*Your goal*
In the data that follows, determine how many lines contain the word "sqrt", and give only that number.

Data entries
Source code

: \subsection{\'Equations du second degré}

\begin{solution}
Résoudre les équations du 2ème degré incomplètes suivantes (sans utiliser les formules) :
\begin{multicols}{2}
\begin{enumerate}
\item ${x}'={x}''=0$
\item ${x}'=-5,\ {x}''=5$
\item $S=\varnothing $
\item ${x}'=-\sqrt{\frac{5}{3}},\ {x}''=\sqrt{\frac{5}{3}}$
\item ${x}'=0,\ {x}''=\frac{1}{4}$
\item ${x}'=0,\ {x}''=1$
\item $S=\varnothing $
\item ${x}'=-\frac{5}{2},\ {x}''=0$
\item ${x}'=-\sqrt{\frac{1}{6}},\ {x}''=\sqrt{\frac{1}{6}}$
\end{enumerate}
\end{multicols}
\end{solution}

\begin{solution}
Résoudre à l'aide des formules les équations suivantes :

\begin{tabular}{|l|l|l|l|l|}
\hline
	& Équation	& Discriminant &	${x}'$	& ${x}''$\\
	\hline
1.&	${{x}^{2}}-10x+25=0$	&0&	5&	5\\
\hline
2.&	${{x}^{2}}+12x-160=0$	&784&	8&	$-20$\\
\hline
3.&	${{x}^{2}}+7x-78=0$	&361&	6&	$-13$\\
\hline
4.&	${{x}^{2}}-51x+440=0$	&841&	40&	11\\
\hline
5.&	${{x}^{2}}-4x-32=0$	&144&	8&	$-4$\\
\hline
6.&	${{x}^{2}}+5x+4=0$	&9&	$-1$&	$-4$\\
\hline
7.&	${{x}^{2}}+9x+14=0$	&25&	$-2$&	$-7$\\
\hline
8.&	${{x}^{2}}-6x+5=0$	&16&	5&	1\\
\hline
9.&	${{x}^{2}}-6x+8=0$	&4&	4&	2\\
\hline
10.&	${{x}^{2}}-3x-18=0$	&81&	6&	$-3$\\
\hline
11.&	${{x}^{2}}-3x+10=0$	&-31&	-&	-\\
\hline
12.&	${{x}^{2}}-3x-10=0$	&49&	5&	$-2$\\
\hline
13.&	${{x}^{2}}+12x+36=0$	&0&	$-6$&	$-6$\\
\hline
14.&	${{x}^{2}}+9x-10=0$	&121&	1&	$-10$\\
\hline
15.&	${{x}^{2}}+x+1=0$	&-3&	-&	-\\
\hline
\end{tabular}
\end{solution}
==
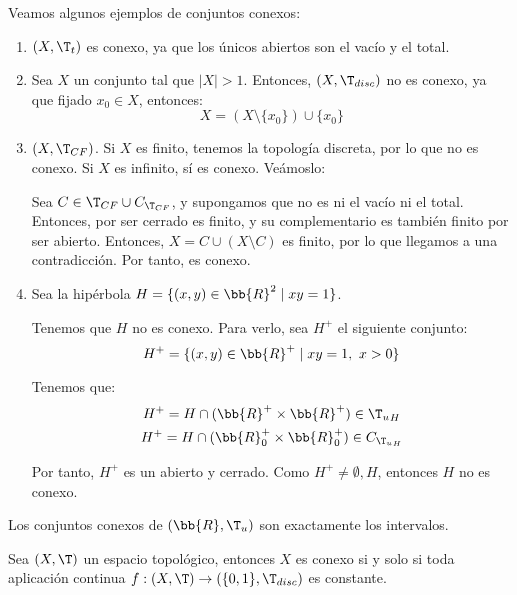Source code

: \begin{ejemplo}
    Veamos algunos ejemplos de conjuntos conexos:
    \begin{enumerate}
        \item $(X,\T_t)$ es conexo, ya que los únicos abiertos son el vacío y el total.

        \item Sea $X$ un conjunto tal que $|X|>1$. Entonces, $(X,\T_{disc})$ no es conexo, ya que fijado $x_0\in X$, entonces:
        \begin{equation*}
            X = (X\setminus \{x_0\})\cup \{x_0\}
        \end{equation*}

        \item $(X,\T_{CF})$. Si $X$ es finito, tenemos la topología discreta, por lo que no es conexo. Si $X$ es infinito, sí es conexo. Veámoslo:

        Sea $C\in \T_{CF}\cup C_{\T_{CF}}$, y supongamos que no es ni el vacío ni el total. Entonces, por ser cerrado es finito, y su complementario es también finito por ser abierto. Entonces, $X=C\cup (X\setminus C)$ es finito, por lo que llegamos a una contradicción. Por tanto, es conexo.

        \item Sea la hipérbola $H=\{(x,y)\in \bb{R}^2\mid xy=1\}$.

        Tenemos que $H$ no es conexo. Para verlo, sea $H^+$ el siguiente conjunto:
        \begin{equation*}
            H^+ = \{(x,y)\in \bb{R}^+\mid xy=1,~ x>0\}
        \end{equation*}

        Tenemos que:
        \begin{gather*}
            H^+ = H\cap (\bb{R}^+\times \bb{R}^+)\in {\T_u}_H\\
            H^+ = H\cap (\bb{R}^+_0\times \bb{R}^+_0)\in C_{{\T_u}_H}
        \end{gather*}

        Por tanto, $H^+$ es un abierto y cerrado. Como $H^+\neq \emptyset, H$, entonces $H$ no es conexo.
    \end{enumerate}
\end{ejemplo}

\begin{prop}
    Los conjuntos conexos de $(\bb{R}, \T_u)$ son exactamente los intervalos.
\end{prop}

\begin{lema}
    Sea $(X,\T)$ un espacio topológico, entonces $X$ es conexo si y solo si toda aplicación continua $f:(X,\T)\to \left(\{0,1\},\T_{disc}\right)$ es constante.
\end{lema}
---
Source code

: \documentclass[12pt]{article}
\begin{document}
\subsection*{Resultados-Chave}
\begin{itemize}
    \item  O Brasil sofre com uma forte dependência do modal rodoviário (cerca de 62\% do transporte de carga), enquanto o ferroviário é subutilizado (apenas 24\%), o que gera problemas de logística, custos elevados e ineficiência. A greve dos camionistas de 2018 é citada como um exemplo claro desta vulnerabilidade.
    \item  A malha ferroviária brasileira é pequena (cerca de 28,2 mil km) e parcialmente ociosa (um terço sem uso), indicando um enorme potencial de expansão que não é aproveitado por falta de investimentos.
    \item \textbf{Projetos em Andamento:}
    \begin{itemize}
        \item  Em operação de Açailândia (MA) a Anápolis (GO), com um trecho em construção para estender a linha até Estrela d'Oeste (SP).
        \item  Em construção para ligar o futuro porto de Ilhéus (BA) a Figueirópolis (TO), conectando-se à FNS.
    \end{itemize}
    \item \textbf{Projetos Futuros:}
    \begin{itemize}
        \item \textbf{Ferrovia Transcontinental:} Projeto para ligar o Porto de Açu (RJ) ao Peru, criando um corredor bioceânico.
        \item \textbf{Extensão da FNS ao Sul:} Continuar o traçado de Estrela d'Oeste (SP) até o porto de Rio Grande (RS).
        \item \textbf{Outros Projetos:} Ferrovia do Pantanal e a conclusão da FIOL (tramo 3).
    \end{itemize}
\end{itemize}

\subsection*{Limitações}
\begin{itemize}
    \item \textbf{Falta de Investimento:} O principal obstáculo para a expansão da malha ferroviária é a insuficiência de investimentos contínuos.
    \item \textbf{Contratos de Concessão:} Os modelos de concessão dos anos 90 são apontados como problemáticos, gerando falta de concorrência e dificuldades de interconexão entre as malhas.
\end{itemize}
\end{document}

*Output below*
2